Primarily dedicated to research, NGS has started to unravel its huge potential for clinical applications. Nevertheless, despite its major role in major scientific achievements, NGS is still in development. Some technological issues remain to be fixed to get sequencing tool that fulfills all quality requirements for high-throughput clinical genetic testing. Furthermore, crucial points need to be addressed regarding the use of NGS in clinical diagnostic, incidental findings in case of exome or genome sequencing, genetic profiling for health insurance, and eugenics. It is actually possible to sequence the whole genome of a preimplantation embryo and to select embryos based on nonmedical traits, such as stature, memory, hair and eye color, or athletic ability. NGS is a powerful genomic tool for genomics that has revolutionized scientific research, but strong regulation of its use in clinical settings is required.
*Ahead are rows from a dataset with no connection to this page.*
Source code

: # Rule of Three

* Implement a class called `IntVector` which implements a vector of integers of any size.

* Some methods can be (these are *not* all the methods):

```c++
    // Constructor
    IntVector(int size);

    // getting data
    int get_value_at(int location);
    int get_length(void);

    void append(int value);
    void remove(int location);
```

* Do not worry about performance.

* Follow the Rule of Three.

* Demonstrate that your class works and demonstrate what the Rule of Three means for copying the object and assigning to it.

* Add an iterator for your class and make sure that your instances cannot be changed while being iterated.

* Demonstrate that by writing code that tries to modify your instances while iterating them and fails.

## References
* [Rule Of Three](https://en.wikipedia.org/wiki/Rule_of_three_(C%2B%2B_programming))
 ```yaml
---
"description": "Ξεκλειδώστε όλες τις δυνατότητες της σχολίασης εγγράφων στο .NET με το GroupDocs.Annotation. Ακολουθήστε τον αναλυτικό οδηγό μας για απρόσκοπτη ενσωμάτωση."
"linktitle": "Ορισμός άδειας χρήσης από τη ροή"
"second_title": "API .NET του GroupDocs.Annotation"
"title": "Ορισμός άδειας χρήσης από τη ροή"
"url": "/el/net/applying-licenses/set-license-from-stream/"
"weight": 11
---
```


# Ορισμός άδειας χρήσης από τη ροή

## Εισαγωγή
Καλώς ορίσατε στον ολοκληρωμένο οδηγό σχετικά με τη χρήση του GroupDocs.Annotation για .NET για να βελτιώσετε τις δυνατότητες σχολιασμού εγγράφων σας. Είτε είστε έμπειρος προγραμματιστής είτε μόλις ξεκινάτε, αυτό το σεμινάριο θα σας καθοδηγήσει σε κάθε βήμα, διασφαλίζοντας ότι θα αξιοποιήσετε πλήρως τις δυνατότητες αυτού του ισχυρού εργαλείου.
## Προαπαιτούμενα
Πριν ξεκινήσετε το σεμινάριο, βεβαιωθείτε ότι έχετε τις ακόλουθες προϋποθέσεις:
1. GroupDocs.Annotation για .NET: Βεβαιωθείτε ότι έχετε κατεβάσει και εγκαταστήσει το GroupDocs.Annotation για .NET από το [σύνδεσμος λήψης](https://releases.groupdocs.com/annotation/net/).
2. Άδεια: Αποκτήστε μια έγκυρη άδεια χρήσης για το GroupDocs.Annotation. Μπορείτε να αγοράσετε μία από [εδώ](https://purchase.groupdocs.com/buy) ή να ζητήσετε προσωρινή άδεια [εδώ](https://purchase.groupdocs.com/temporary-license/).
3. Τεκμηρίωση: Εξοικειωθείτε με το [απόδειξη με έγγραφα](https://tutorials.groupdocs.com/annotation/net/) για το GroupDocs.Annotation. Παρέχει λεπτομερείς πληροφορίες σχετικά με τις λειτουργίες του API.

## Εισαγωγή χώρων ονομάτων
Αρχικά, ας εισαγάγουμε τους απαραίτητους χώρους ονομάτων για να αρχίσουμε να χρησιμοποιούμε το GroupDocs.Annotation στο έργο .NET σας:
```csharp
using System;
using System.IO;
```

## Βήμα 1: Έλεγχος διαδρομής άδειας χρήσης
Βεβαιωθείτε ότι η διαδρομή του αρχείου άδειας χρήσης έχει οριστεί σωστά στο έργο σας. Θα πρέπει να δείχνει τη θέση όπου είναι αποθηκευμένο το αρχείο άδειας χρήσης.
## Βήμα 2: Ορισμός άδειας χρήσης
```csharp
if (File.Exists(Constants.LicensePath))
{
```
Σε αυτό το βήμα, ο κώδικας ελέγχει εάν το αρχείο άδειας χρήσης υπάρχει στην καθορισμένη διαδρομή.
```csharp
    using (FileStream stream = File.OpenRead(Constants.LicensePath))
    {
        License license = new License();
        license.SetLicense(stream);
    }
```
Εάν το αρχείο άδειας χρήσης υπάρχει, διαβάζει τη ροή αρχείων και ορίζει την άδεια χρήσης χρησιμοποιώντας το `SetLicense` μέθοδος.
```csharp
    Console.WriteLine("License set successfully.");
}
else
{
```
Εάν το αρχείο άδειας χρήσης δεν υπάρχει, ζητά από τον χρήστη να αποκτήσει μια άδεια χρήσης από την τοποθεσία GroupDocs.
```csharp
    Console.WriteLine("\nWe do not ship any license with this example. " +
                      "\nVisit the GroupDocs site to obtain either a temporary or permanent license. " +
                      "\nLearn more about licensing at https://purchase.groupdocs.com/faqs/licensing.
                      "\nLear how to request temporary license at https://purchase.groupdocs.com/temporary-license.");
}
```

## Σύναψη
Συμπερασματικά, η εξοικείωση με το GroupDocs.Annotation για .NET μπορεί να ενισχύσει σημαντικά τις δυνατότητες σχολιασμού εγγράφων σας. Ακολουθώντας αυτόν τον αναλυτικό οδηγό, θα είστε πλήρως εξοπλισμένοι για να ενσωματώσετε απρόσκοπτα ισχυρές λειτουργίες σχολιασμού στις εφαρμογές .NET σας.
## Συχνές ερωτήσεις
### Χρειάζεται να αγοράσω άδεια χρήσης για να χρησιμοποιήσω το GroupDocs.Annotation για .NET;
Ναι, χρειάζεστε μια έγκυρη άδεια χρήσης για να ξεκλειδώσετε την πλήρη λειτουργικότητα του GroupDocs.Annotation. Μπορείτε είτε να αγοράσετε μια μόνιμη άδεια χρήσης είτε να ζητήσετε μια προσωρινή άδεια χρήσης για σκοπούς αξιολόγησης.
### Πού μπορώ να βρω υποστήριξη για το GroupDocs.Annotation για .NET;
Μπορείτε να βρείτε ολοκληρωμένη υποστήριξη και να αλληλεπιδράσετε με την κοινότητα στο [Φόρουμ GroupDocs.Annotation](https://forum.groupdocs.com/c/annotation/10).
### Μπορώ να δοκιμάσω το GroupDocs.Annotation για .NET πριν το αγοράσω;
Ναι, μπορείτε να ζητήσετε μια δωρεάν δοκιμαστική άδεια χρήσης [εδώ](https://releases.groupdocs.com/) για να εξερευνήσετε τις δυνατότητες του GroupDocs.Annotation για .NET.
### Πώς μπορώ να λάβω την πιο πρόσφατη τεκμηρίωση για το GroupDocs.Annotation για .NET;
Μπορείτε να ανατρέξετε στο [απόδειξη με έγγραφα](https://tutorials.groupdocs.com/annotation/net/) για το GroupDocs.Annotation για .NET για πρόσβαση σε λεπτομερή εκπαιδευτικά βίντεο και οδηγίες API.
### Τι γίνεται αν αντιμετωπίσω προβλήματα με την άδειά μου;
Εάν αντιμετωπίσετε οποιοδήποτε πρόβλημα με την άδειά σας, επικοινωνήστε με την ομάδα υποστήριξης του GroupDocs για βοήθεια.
5.2 The Next-Generation Sequencers

Laboratory workflow is similar for all actual NGS platforms from the second generation of sequencers. It is divided in 3 phases: (1) preparation of sequencing libraries starting from purified DNA or RNA, (2) library immobilization and clonal amplification, and (3) sequencing. NGS sequencers are able to reconstitute the sequence of several billions of DNA fragments simultaneously but have some restrictions regarding the length of sequenced DNA fragments and the size of sequencing reads. Indeed, DNA fragments cannot exceed 300–500 bp on average and depending on the instrument. The length of sequencing reads is usually restricted to 100–250 nucleotides depending on the sequencing chemistry used and sequencing speed. The first step of NGS process is to generate DNA fragments that have a size and both extremities compatible with the sequencer. The fragmentation is usually performed through either mechanical or enzymatic shearing and the quality assessed by capillary electrophoresis. Other processes such as targeted enrichment by polymerase chain reaction (PCR) are usually designed to generate molecules with a compatible size. Sequencer-specific ends are added at both extremities of every fragment by ligation of molecular adapters that are used as starting site for sequencing. These modified DNA fragments constitute a sequencing library, and usually, one library corresponds to a single sample. A molecular barcode that is made of 10–15 nucleotides is usually present in one adapter, allowing the sequencing of a mixture of libraries in a same run. The sequencing of several samples simultaneously could be then easily and safely performed, which represents a significant decrease of sequencing cost and increase of sample throughput. Despite their advanced technology, actual NGS sequencers are not sensitive enough to detect a chemical signal that would be emitted during the sequencing of a single molecule. Every molecule is amplified in close vicinity to produce a localized, uniform, and high signal intensity during sequencing. Thus, libraries are immobilized on a solid support, and clonal amplification is performed through proprietary technologies detailed hereafter. Clonally amplified and immobilized library molecules are then sequenced using sequencer-specific chemistry and strategies.

5.2.1 Illumina Sequencers

Illumina is the actual leader in the development and manufacturing of high-throughput sequencing systems. Most of public and private laboratories own one or more Illumina NGS sequencers. In 2013, Illumina sequencers represented 71 % of all installed NGS sequencers in the world. They are well known for their high-throughput sequencing data, their low error rate, and their reliability even if a lack of diversity in sequenced libraries would decrease significantly the throughput. They are actually considered as the gold standard of NGS. Illumina is an American company funded in 1998 and based in San Diego. After the successful commercialization of a bead array platform for SNP genotyping, gene expression, and protein analysis, Illumina acquired Solexa that developed the sequencing-by-synthesis technology, the technology used by all Illumina sequencers. Prepared sequencing libraries are flowed on a flow cell and are randomly immobilized through the annealing of library adapters to flow cell-coated complementary DNA fragments. Clonal amplification of each DNA molecule of the libraries is performed by bridge amplification PCR to generate isolated clusters of around one million identical single strand fragment. A sequencing primer complementary to the unbound library adapter is hybridized on almost every molecule of every cluster to start the sequencing reaction. The sequencing-by-synthesis technology uses fluorescent-labeled dNTPs that contain a terminator, which prevents the addition of several nucleotides. In every sequencing cycle, nucleotides and polymerase are flowed over the flow cell and one single dNTP is incorporated by the polymerase to each growing strand. Then, a highly sensitive camera scans the entire flow cell to detect the specific fluorescence of the dNTP added at each cluster position. The terminator is then enzymatically removed and another sequencing cycle starts. The sequence derived from every cluster that corresponds to one library molecule is then reconstituted.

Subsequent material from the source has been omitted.